Slices of loans waived to lessen the strain on defaulting borrowers are being interpreted as ‘benefits’ that lenders are passing on to borrowers under the new provisions the government has come out on tax deducted at source (TDS).
Even though there is no transfer of cash from the bank to the borrower, the extent of haircuts taken by lenders is imputed as ‘income’ for the borrower.
For instance, if a bank cuts the loan outstanding from ₹100 crore to ₹40 crore as the borrower is unable to repay or arrange periodic interest outgo, the bank will have to pay a 10% TDS of ₹6 crore on the ₹60 crore which is written off from the full loan amount.
“This would put an additional burden on banks in the course of loan restructuring. We feel this particular TDS provision was inserted without adequate consultation and understanding of the consequences. It’s a strange situation where the bank has to make a sacrifice on account of waiver as well as organise for TDS. We have decided to pursue the matter with the government,” a senior banker told ET.
The tax implication was pointed out by a banker at a recent meeting, following which the industry body, Indian Banks’ Association, decided at its managing committee meeting to send a representation to the government.
Multiple transactions are being included in the TDS provisions as this is the easiest manner in which the tax net can be widened as the payer is made liable for deduction as well as suffer the consequences for non-deduction.
According to senior chartered accountant Dilip Lakhani, “The scope of TDS seems to have been broadened. Prima facie, the provisions of Section 194R (dealing with TDS) may not apply to the banking industry when there is a settlement of loan with the borrower and a certain amount is written off in the process.
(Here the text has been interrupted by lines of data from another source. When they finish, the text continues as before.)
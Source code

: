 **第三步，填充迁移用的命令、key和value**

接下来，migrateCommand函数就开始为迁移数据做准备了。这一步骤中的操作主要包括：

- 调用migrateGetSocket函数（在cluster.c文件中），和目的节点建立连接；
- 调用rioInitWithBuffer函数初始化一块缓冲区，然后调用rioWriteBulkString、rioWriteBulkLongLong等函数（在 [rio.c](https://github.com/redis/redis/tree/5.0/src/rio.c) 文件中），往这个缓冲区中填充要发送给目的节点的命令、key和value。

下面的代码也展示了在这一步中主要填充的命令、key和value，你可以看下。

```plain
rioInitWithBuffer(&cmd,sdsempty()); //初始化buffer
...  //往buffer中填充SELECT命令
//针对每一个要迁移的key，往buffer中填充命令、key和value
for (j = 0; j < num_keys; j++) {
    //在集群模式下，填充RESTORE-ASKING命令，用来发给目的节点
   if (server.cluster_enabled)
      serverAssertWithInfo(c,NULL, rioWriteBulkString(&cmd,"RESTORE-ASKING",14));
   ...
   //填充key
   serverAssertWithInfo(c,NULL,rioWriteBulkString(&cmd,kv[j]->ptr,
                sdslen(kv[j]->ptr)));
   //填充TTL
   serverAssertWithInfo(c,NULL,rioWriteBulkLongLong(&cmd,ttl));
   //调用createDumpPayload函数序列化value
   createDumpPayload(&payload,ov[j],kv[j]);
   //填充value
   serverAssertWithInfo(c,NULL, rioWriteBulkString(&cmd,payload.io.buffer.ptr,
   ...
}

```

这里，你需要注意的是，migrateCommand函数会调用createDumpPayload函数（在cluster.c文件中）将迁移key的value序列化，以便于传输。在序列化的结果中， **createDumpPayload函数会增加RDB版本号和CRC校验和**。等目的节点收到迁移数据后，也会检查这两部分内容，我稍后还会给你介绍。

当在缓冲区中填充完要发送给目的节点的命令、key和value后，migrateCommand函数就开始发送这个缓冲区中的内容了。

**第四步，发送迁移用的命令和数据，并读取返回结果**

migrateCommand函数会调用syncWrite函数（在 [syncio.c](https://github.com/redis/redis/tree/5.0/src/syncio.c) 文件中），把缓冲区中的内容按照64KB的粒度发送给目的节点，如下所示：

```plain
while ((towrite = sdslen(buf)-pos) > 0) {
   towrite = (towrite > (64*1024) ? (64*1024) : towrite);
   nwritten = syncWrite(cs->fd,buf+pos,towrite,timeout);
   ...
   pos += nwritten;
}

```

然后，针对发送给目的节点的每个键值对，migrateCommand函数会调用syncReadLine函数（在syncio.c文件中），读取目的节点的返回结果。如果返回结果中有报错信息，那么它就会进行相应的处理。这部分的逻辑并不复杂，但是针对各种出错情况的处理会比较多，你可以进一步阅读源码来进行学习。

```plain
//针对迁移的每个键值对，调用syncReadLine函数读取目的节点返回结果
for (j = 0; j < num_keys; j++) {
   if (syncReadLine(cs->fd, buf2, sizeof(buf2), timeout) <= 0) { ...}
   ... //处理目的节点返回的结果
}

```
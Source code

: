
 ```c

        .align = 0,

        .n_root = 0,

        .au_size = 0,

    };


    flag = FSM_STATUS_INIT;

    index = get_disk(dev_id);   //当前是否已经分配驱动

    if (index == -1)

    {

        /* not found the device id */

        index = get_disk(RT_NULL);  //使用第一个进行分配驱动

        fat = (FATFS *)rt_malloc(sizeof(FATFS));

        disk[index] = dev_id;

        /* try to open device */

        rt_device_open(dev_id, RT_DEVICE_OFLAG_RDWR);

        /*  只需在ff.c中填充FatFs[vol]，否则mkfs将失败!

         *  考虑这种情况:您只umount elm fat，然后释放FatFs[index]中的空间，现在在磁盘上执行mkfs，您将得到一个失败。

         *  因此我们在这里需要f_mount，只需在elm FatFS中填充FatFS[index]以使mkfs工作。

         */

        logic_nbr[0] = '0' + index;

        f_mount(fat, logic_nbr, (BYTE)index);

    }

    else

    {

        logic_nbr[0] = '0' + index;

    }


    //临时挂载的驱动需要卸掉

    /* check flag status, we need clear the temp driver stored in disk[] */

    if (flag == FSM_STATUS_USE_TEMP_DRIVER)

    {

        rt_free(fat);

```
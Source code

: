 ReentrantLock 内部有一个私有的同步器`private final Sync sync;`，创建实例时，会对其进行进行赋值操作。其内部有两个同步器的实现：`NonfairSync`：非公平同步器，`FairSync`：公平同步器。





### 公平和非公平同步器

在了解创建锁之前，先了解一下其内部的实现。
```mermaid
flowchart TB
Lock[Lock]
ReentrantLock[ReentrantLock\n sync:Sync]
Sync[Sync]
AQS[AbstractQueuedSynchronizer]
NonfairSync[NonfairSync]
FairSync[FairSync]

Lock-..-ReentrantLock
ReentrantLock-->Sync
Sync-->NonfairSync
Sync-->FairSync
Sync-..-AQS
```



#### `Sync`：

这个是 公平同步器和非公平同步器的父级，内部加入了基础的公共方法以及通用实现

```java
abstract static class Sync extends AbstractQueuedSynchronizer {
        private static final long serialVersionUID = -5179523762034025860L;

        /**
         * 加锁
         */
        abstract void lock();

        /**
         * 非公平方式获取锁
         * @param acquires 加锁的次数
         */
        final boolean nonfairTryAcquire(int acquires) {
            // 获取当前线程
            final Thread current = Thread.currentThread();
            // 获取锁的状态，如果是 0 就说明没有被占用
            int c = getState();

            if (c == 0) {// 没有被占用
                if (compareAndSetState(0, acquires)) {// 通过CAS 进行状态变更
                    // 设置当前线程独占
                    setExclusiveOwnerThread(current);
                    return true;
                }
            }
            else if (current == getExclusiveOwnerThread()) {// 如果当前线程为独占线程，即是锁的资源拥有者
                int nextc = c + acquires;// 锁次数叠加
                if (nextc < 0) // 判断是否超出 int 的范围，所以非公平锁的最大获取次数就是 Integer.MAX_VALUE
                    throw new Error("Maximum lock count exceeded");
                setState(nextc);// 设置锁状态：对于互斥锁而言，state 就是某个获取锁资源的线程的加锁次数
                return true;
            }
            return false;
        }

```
However, the fear among bankers is probably emanating from the word ‘benefit’ in the new circular on TDS.”
“Courts have held that if a borrower has borrowed funds specifically for the acquisition of plant or machinery or land or building for a project, then the remission of liability is not chargeable to tax. On the other hand, the circular deals with cases where the benefit is taxed as income. Also, if a bank deducts the tax, the issue of granting credit to the borrower will also be debatable if the said amount is not chargeable to tax,” said Lakhani.
Lakhani and other tax experts believe that the Central Board of Direct Taxes, the apex body under the ministry of finance, should clear the fog on TDS arising from loan waivers and sacrifices – particularly because the economic stress may require a sizeable amount of loan restructuring and settlement by banks.
Government should also consider investing more resources and manpower in swiftly disposing of lower or nil withholding tax certificate requests, said Ashish Mehta, partner at the law firm Khaitan & Company. “Since in case of loan settlements, banks will pay the TDS out of borrowers’ money, the latter should approach the tax department in making the request. This will ease the burden in cases where the parties are facing genuine hardships. And there will be added complication for banks if there is insufficient money in borrowers’ accounts, and banks are required to ask the borrower for funds,” said Mehta.